Elizabeth, Jenny and Jonathan all studied at the RNCM which is how they met.   The show is the story of what comes after college, with all its highs and lows.   They have picked lesser known songs from musicals, some of which are also lesser known.   However, they injected such enthusiasm and talent into the way they performed, it was a really enjoyable experience, regardless of this fact.

Before each song (there are eighteen in total), they take it in turns to explain why the song choice is relevant to their various rollercoaster experience of being a student, then being a graduate, launched into the real world.   Highs such as graduation and all the promise it brings are cleverly contrasted with the lows of repeat auditions, feelings of rejection and self-doubt and the desire to return to being a student when it was all so much easier.   The songs are well chosen and skilfully interwoven and although I didn't know most of them, this didn't matter.

There is a lot of humour in the show – the narrative that each of them do is witty and concise and I found myself instantly liking all of them.   They all have excellent comic timing and expression in the way they perform the songs and they are very engaging.   The songs were really brought to life with great facial expressions and impressive acting.   The song "At The Ballet" from 'A Chorus Line' was performed excellently and I found myself hanging on every word. It was performed in a wistful manner with great pathos and it was a very commanding performance by all three.

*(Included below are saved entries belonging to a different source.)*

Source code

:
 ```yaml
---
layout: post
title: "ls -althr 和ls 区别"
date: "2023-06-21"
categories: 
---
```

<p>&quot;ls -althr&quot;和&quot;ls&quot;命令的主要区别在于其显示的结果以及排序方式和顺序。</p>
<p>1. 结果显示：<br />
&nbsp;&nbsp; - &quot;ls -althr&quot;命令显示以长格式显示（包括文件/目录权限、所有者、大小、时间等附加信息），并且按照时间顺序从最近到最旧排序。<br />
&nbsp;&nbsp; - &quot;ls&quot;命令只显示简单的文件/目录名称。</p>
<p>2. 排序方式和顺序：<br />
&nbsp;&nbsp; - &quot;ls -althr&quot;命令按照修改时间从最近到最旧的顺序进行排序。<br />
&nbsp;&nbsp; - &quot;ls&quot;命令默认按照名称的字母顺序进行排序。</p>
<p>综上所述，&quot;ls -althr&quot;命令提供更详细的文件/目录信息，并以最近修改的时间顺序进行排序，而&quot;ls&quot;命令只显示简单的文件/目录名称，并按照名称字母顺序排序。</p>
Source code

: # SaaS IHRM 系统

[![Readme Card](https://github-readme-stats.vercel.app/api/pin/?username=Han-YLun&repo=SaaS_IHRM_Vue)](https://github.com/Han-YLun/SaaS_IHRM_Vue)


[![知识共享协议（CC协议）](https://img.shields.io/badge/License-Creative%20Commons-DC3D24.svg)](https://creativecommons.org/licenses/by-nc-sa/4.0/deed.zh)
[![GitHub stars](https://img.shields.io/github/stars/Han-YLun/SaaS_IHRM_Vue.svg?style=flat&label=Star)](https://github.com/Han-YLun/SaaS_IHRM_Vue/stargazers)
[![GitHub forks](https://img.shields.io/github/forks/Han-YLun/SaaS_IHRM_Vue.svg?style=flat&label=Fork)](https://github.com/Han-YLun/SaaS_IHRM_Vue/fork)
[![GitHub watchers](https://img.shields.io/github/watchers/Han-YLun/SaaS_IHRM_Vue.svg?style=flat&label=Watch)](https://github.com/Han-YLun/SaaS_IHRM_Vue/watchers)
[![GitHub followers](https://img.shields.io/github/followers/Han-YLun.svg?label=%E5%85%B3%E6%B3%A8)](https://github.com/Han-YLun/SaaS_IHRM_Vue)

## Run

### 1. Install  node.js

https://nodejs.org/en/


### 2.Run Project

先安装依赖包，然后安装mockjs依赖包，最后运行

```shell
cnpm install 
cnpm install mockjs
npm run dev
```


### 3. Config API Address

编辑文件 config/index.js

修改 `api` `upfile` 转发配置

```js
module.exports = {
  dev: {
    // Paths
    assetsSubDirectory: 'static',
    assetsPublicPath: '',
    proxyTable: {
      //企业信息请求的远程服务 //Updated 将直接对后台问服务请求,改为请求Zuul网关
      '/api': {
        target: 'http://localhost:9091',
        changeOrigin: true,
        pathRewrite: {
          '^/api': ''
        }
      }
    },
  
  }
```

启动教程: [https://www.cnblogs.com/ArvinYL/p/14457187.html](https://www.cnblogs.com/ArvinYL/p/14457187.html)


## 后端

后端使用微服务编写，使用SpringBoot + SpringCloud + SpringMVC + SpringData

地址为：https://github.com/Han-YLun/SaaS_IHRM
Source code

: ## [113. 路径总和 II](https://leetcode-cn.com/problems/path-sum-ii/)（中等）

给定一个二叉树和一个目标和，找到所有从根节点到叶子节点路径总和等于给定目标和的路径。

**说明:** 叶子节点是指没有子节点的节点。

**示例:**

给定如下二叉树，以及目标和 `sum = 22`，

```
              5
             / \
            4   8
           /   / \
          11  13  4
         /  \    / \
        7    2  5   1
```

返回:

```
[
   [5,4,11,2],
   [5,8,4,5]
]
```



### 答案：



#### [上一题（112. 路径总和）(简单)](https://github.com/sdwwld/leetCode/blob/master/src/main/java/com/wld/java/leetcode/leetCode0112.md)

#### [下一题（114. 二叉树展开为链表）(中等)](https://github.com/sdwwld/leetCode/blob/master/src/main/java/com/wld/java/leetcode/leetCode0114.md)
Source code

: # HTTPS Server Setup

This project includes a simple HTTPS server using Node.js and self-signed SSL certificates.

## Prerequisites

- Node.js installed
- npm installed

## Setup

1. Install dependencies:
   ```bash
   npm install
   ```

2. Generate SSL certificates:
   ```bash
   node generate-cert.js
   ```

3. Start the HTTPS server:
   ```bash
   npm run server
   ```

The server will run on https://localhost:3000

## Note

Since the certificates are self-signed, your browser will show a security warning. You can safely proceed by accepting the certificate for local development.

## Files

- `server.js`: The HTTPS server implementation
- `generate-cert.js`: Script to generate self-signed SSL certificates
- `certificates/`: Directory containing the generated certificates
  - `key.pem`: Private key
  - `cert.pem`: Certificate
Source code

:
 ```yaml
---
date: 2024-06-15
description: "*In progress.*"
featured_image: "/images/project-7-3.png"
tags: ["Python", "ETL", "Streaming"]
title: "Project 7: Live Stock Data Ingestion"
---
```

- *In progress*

"Not Getting Married Today" was a song that I had not heard before and I loved it – so entertaining to watch but I found myself wanting to take a deep breath for Elizabeth who sang at unbelievable speed, taking minimal breaths...what a talent!


None of them refer to any notes or script when they speak so even though I am sure it is not improvised, it comes across as fresh and unrehearsed.  I particularly liked Elizabeth's delivery when she read excerpts from her journal when she first started college in Manchester, the phrase "yay for wellies!" having particular resonance at the moment and this provoked a good response from the audience.

In the second half, there was a guest singer, Steph Stanway.   She too had an excellent voice but she lacked a little of the polish of the other three when it was her turn to speak about her college experience. No disrespect to her whatsoever but I preferred the dynamic of the original three.

The final song "A Gentleman's Guide to Love and Murder" was probably the highlight of the show for me – this is quite hilarious and all three perform it wonderfully.   It left me wanting more.

There were a lot of RNCM graduates in the audience and the show clearly had extra resonance for them. However, it doesn't come across as cliquey or in-crowd because it has been very well written so there is something for everyone, not just those with mortar boards.

All three performers are very talented, skilled and versatile.   The material could easily have made the show self-indulgent and exclusive but it wasn't – it was funny and engaging and almost like having little canapés of musical theatre served up on a delightful platter of humour and talent.

There are two more performances; one on 9th July at the International Burgess Foundation and another on 11th July at The King's Arms, Salford.   Don't miss the chance to enjoy Climbing Uphill.